Proving the Convexity of the Portfolio Curve

Posted on Tuesday, 17 April 2018

Introduction

When creating a portfolio of two stocks, the resulting standard deviations and expected returns for varying weights for each stock will result in a graph like this:

portfolio curve

As you can see, the curve is convex to the y-axis. But why is this? Can we mathematically prove that this will always be the case?

Notations

The portfolio consists of two stocks: Stock A and Stock B. The expected returns and standard deviations for each of them are denoted as $R_A$, $R_B$, $\sigma_A$, and $\sigma_B$, respectively. The weights for each stock are denoted as $W_A$ and $W_B$, where $W_A + W_B = 1$, so $W_B = 1 - W_A$. The expected return and variance of the portfolio is

\[\begin{align*} R_p &= W_A R_A + W_B R_B \\ \sigma_p^2 &= W_A^2 \sigma_A^2 + W_B^2 \sigma_B^2 + 2 W_A W_B \cov{AB} \end{align*}\]

Proving the Convexity

To answer the questions, we need to adjust our graph a bit. You see, the graph above has standard deviation as the x-axis, and expected return as the y-axis, because that is how it is usually shown. As you will see later, it is much easier to adjust the graph so the x-axis is the expected return, like this:

portfolio curve modified

As you can immediately see, the curve appears to be quadratic. That’s what we are trying to do here: prove that the equation creating that curve is quadratic. But, what is the equation? So far we haven’t seen any function that will generate the $\sigma_p$ based on the $R_p$. That’s why first we need to find that function.

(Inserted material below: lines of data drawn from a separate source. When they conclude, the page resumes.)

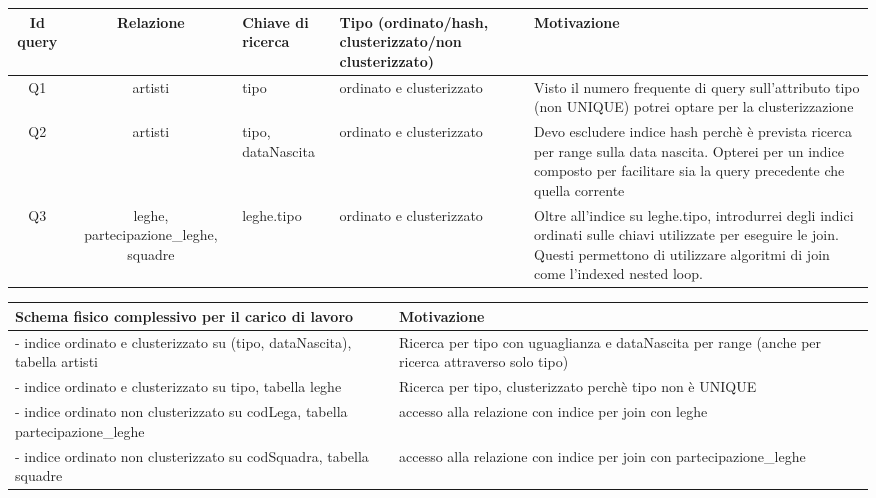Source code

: \documentclass[a4paper]{article}
\begin{document}


\begin{center}
\begin{footnotesize}
\begin{tabular}{|c|c|p{2cm}|p{2cm}|p{5cm}|}
\hline
{\bf Id query} & {\bf Relazione} & \parbox{2cm}{\bf Chiave di ricerca} & \parbox{2cm}{\bf Tipo (ordinato/hash, clusterizzato/non clusterizzato)} & \parbox{5cm}{\bf Motivazione} \\
\hline
Q1 & artisti & tipo & ordinato e clusterizzato &  Visto il numero frequente di query sull'attributo tipo (non UNIQUE) potrei optare per la clusterizzazione\\
Q2 & artisti & tipo, dataNascita & ordinato e clusterizzato & Devo escludere indice hash perchè è prevista ricerca per range sulla data nascita. Opterei per un indice composto per facilitare sia la query precedente che quella corrente\\
Q3 & leghe, partecipazione\_leghe, squadre & leghe.tipo & ordinato e clusterizzato & Oltre all'indice su leghe.tipo, introdurrei degli indici ordinati sulle chiavi utilizzate per eseguire le join. Questi permettono di utilizzare algoritmi di join come l'indexed nested loop.\\
\hline
\end{tabular}
\end{footnotesize}
\end{center}



\begin{center}
\begin{footnotesize}
\begin{tabular}{|p{6.5cm}|p{6.5cm}|}
\hline
\parbox{5cm}{\bf Schema fisico complessivo per il carico di lavoro} &  \parbox{5cm}{\bf Motivazione} \\
\hline
- indice ordinato e clusterizzato su (tipo, dataNascita), tabella artisti& Ricerca per tipo con uguaglianza e dataNascita per range (anche per ricerca attraverso solo tipo) \\
- indice ordinato e clusterizzato su tipo, tabella leghe& Ricerca per tipo, clusterizzato perchè tipo non è UNIQUE\\
- indice ordinato non clusterizzato su codLega, tabella partecipazione\_leghe & accesso alla relazione con indice per join con leghe\\
- indice ordinato non clusterizzato su codSquadra, tabella squadre & accesso alla relazione con indice per join con partecipazione\_leghe\\
\hline
\end{tabular}
\end{footnotesize}
\end{center}
\end{document}
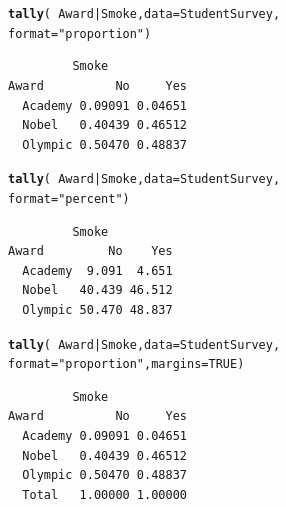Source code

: \documentclass[10pt]{report}\usepackage[]{graphicx}\usepackage[]{xcolor}
\makeatletter
\newcommand{\hlnum}[1]{\textcolor[rgb]{0.686,0.059,0.569}{#1}}%
\newcommand{\hlsng}[1]{\textcolor[rgb]{0.192,0.494,0.8}{#1}}%
\newcommand{\hlopt}[1]{\textcolor[rgb]{0,0,0}{#1}}%
\newcommand{\hldef}[1]{\textcolor[rgb]{0.345,0.345,0.345}{#1}}%
\newcommand{\hlkwc}[1]{\textcolor[rgb]{0.333,0.667,0.333}{#1}}%
\newcommand{\hlkwd}[1]{\textcolor[rgb]{0.737,0.353,0.396}{\textbf{#1}}}%
\newenvironment{kframe}{%
 \def\at@end@of@kframe{}%
 \ifinner\ifhmode%
  \def\at@end@of@kframe{\end{minipage}}%
  \begin{minipage}{\columnwidth}%
 \fi\fi%
 \def\FrameCommand##1{\hskip\@totalleftmargin \hskip-\fboxsep
 \colorbox{shadecolor}{##1}\hskip-\fboxsep
     \hskip-\linewidth \hskip-\@totalleftmargin \hskip\columnwidth}%
 \MakeFramed {\advance\hsize-\width
   \@totalleftmargin\z@ \linewidth\hsize
   \@setminipage}}%
 {\par\unskip\endMakeFramed%
 \at@end@of@kframe}
\newenvironment{knitrout}{}{} %
\makeatother
\begin{document}
\begin{multicols}{3}
\begin{knitrout}\small
{}\color{fgcolor}\begin{kframe}
\begin{alltt}
\hlkwd{tally}\hldef{(}\hlopt{~} \hldef{Award} \hlopt{|} \hldef{Smoke ,} \hlkwc{data}\hldef{=StudentSurvey,}
      \hlkwc{format} \hldef{=} \hlsng{"proportion"}\hldef{)}
\end{alltt}
\begin{verbatim}
         Smoke
Award          No     Yes
  Academy 0.09091 0.04651
  Nobel   0.40439 0.46512
  Olympic 0.50470 0.48837
\end{verbatim}
\end{kframe}
\end{knitrout}
\vspace*{-.20in}
\begin{knitrout}\small
{}\color{fgcolor}\begin{kframe}
\begin{alltt}
\hlkwd{tally}\hldef{(}\hlopt{~} \hldef{Award} \hlopt{|} \hldef{Smoke ,} \hlkwc{data}\hldef{=StudentSurvey,}
      \hlkwc{format} \hldef{=} \hlsng{"percent"}\hldef{)}
\end{alltt}
\begin{verbatim}
         Smoke
Award         No    Yes
  Academy  9.091  4.651
  Nobel   40.439 46.512
  Olympic 50.470 48.837
\end{verbatim}
\end{kframe}
\end{knitrout}
\vspace*{-.20in}

\begin{knitrout}\small
{}\color{fgcolor}\begin{kframe}
\begin{alltt}
\hlkwd{tally}\hldef{(}\hlopt{~} \hldef{Award} \hlopt{|} \hldef{Smoke,} \hlkwc{data}\hldef{=StudentSurvey,}
      \hlkwc{format} \hldef{=} \hlsng{"proportion"}\hldef{,} \hlkwc{margins} \hldef{=} \hlnum{TRUE}\hldef{)}
\end{alltt}
\begin{verbatim}
         Smoke
Award          No     Yes
  Academy 0.09091 0.04651
  Nobel   0.40439 0.46512
  Olympic 0.50470 0.48837
  Total   1.00000 1.00000
\end{verbatim}
\end{kframe}
\end{knitrout}

\end{multicols}
\end{document}
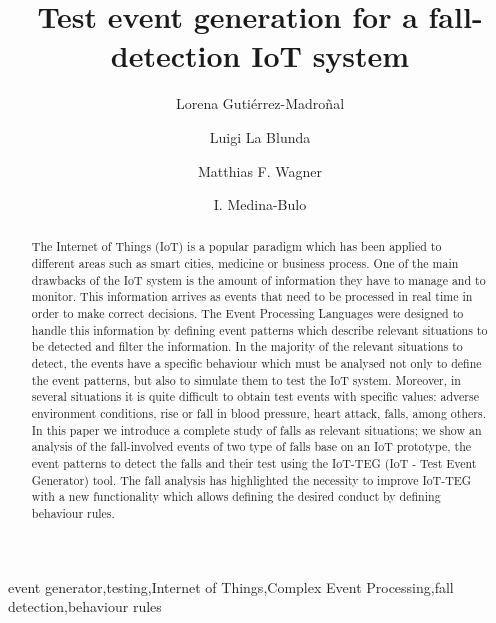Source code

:\documentclass[review]{elsarticle}
\begin{document}
\begin{frontmatter}

\title{Test event generation for a fall-detection IoT system}


\author{Lorena Guti\'errez-Madro\~nal}
\author{Luigi La Blunda}
\author{Matthias F. Wagner}
\author{I. Medina-Bulo}
\address[label1]{UCASE Software Engineering Research group, University of Cadiz, Av. Universidad de Cadiz, 10, 11519 Puerto Real, Spain.}
\address[label2]{WSN and IOT Research Group Frankfurt University of Applied Sciences.}


\begin{abstract}
The Internet of Things (IoT) is a popular paradigm which has been applied to different areas 
such as smart cities, medicine or business process. One of the main drawbacks of the IoT system is the 
amount of information they have to manage and to monitor. This information arrives as events that need 
to be processed in real time in order to make correct decisions. The Event Processing Languages were 
designed to handle this information by defining event patterns which describe relevant situations to be 
detected and filter the information. 
In the majority of the relevant situations to detect, the events have a specific behaviour which must be analysed
not only to define the event patterns, but also to simulate them to test the IoT system. Moreover, in several 
situations it is quite difficult to obtain test events with specific values: adverse environment conditions, 
rise or fall in blood pressure, heart attack, falls, among others. 
In this paper we introduce a complete study of falls as relevant situations; we show an analysis of the fall-involved
events of two type of falls base on an IoT prototype, the event patterns to detect the falls and their test using 
the IoT-TEG (IoT - Test Event Generator) tool. The fall analysis has highlighted the necessity to improve IoT-TEG 
with a new functionality which allows defining the desired conduct by defining behaviour rules.
\end{abstract}

\begin{keyword}
event generator\sep testing\sep Internet of Things\sep Complex Event Processing\sep fall detection\sep behaviour rules
\end{keyword}

\end{frontmatter}
\end{document}
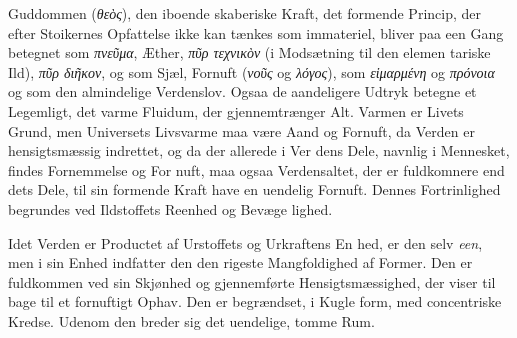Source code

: \documentclass[12pt,a4paper]{book}
\newcommand{\gk}[1]{\textit{#1}}
\begin{document}
Guddommen (\gk{θεὸς}), den iboende skaberiske Kraft, det
formende Princip, der efter Stoikernes Opfattelse ikke kan
tænkes som immateriel, bliver paa een Gang betegnet som
\gk{πνεῦμα}, Æther, \gk{πῦρ τεχνικὸν} (i Modsætning til den elemen\-%
tariske Ild), \gk{πῦρ διῆκον}, og som Sjæl, Fornuft (\gk{νοῦς} og \gk{λόγος}),
som \gk{εἱμαρμένη} og \gk{πρόνοια} og som den almindelige Verdenslov.
Ogsaa de aandeligere Udtryk betegne et Legemligt, det varme
Fluidum, der gjennemtrænger Alt. Varmen er Livets Grund,
men Universets Livsvarme maa være Aand og Fornuft, da
Verden er hensigtsmæssig indrettet, og da der allerede i Ver\-%
dens Dele, navnlig i Mennesket, findes Fornemmelse og For\-%
nuft, maa ogsaa Verdensaltet, der er fuldkomnere end dets
Dele, til sin formende Kraft have en uendelig Fornuft. Dennes
Fortrinlighed begrundes ved Ildstoffets Reenhed og Bevæge\-%
lighed.

Idet Verden er Productet af Urstoffets og Urkraftens En\-%
hed, er den selv \emph{een}, men i sin Enhed indfatter den den
rigeste Mangfoldighed af Former. Den er fuldkommen ved sin
Skjønhed og gjennemførte Hensigtsmæssighed, der viser til\-%
bage til et fornuftigt Ophav. Den er begrændset, i Kugle\-%
form, med concentriske Kredse. Udenom den breder sig det
uendelige, tomme Rum.
\end{document}
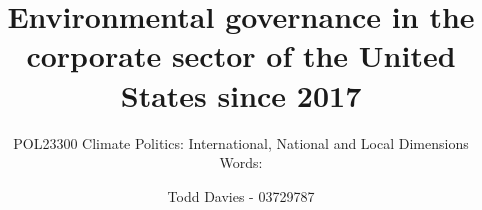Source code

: \usepackage{microtype}
\usepackage{hyperref}

\usepackage{csquotes}

\usepackage{float}


\usepackage{setspace}

\usepackage{pgfplots}
\pgfplotsset{compat=newest}

\usepackage[round, sort]{natbib}
\usepackage{url}
\DeclareRobustCommand{\firstsecond}[2]{#1}
\usepackage{caption}

\author{Todd Davies - 03729787}

\newcommand{\Title}{Environmental governance in the corporate sector
of the United States since 2017}

\title{\Title}
\subtitle{POL23300 Climate Politics: International, National and Local Dimensions\\Words: }
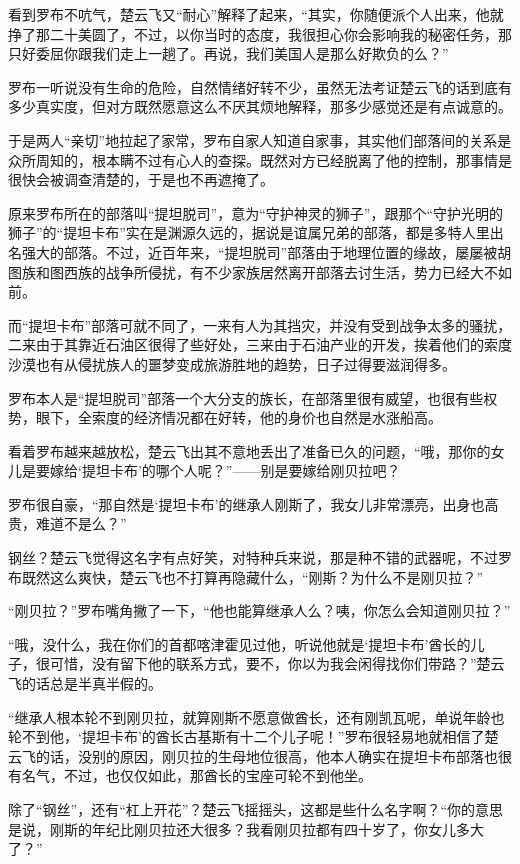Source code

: 看到罗布不吭气，楚云飞又“耐心”解释了起来，“其实，你随便派个人出来，他就挣了那二十美圆了，不过，以你当时的态度，我很担心你会影响我的秘密任务，那只好委屈你跟我们走上一趟了。再说，我们美国人是那么好欺负的么？”

罗布一听说没有生命的危险，自然情绪好转不少，虽然无法考证楚云飞的话到底有多少真实度，但对方既然愿意这么不厌其烦地解释，那多少感觉还是有点诚意的。

于是两人“亲切”地拉起了家常，罗布自家人知道自家事，其实他们部落间的关系是众所周知的，根本瞒不过有心人的查探。既然对方已经脱离了他的控制，那事情是很快会被调查清楚的，于是也不再遮掩了。

原来罗布所在的部落叫“提坦脱司”，意为“守护神灵的狮子”，跟那个“守护光明的狮子”的“提坦卡布”实在是渊源久远的，据说是谊属兄弟的部落，都是多特人里出名强大的部落。不过，近百年来，“提坦脱司”部落由于地理位置的缘故，屡屡被胡图族和图西族的战争所侵扰，有不少家族居然离开部落去讨生活，势力已经大不如前。

而“提坦卡布”部落可就不同了，一来有人为其挡灾，并没有受到战争太多的骚扰，二来由于其靠近石油区很得了些好处，三来由于石油产业的开发，挨着他们的索度沙漠也有从侵扰族人的噩梦变成旅游胜地的趋势，日子过得要滋润得多。

罗布本人是“提坦脱司”部落一个大分支的族长，在部落里很有威望，也很有些权势，眼下，全索度的经济情况都在好转，他的身价也自然是水涨船高。

看着罗布越来越放松，楚云飞出其不意地丢出了准备已久的问题，“哦，那你的女儿是要嫁给‘提坦卡布’的哪个人呢？”——别是要嫁给刚贝拉吧？

罗布很自豪，“那自然是‘提坦卡布’的继承人刚斯了，我女儿非常漂亮，出身也高贵，难道不是么？”

钢丝？楚云飞觉得这名字有点好笑，对特种兵来说，那是种不错的武器呢，不过罗布既然这么爽快，楚云飞也不打算再隐藏什么，“刚斯？为什么不是刚贝拉？”

“刚贝拉？”罗布嘴角撇了一下，“他也能算继承人么？咦，你怎么会知道刚贝拉？”

“哦，没什么，我在你们的首都喀津霍见过他，听说他就是‘提坦卡布’酋长的儿子，很可惜，没有留下他的联系方式，要不，你以为我会闲得找你们带路？”楚云飞的话总是半真半假的。

“继承人根本轮不到刚贝拉，就算刚斯不愿意做酋长，还有刚凯瓦呢，单说年龄也轮不到他，‘提坦卡布’的酋长古基斯有十二个儿子呢！”罗布很轻易地就相信了楚云飞的话，没别的原因，刚贝拉的生母地位很高，他本人确实在提坦卡布部落也很有名气，不过，也仅仅如此，那酋长的宝座可轮不到他坐。

除了“钢丝”，还有“杠上开花”？楚云飞摇摇头，这都是些什么名字啊？“你的意思是说，刚斯的年纪比刚贝拉还大很多？我看刚贝拉都有四十岁了，你女儿多大了？”

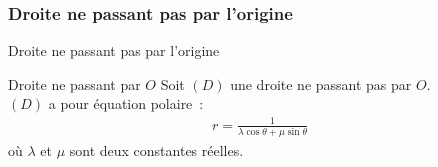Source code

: \documentclass[14pt]{beamer}
\begin{document}
\subsubsection{Droite ne passant pas par l'origine}
\begin{frame}{Droite ne passant pas par l'origine}
        \begin{alertblock}{Droite ne passant par $O$}
                Soit $(D)$ une droite ne passant pas par $O$.\\
                $(D)$ a pour équation polaire~:
                \begin{align*}
                        r=\frac{1}{\lambda\cos\theta+\mu\sin\theta}
                \end{align*}
                où $\lambda$ et $\mu$ sont deux constantes réelles.
        \end{alertblock}
\end{frame}
\end{document}
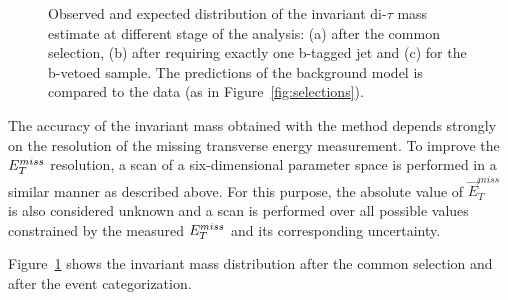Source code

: \begin{figure}[p]
\begin{center}
{            %
     }	

    \end{center}
     	

    \caption{Observed and expected distribution of the 	invariant di-$\tau$ mass estimate \mmc at
	 different stage of the analysis: (a) after the common selection,
	(b) after requiring exactly one b-tagged jet and (c) for the b-vetoed sample.	The predictions 
	of the  background model is compared to  the data (as in Figure~\ref{fig:selections}).}
   \label{fig:mass}
\end{figure}


The accuracy of the  invariant mass obtained with the \mmc method depends strongly on the 
resolution of the missing transverse energy measurement.
To improve the $E_{T}^{miss}$ resolution, a scan of a six-dimensional parameter space is performed 
in a similar manner as described above. For this purpose, the absolute value of $\vec{E}_T^{miss}$ is also considered unknown and a scan 
is performed over all possible values constrained by the measured $E_{T}^{miss}$ and its corresponding uncertainty.
%

Figure~\ref{fig:mass} shows the  \mmc invariant mass distribution after the common selection and after the 
event categorization.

Recall that the portfolio’s variance is:

\[\begin{align*} \sigma_p^2 &= W_A^2 \sigma_A^2 + W_B^2 \sigma_B^2 + 2 W_A W_B \cov{AB} \end{align*}\]

We can see that the equation above does not depend on the $R_p$. But we can also see that it depends on $W_A$, which determines the $R_p$. Arranging the equation for $R_p$ a bit, we can arrive at a nice result:

\[\begin{align*} R_p &= W_A R_A + W_B R_B \\ R_p &= W_A R_A + (1 - W_A)R_B \\ R_p &= W_A R_A + R_B - W_A R_B \\ R_p &= W_A (R_A - R_B) + R_B \\ W_A &= \frac{R_p - R_B}{R_A - R_B} \end{align*}\]

We can also see that:

\[\begin{align*} W_B &= 1 - W_A \\ W_B &= 1 - \frac{R_p - R_B}{R_A - R_B} \\ W_B &= \frac{R_A - R_B}{R_A - R_B} - \frac{R_p - R_B}{R_A - R_B} \\ W_B &= \frac{R_A - R_B - (R_p - R_B)}{R_A - R_B} \\ W_B &= \frac{R_A - R_p}{R_A - R_B} \end{align*}\]

Also:

\[\begin{align*} W_A W_B &= \left(\frac{R_p - R_B}{R_A - R_B}\right) \left( \frac{R_A - R_p}{R_A - R_B} \right) \\ W_A W_B &= \frac{(R_p - R_B)(R_A - R_p)}{(R_A - R_B)^2} \end{align*}\]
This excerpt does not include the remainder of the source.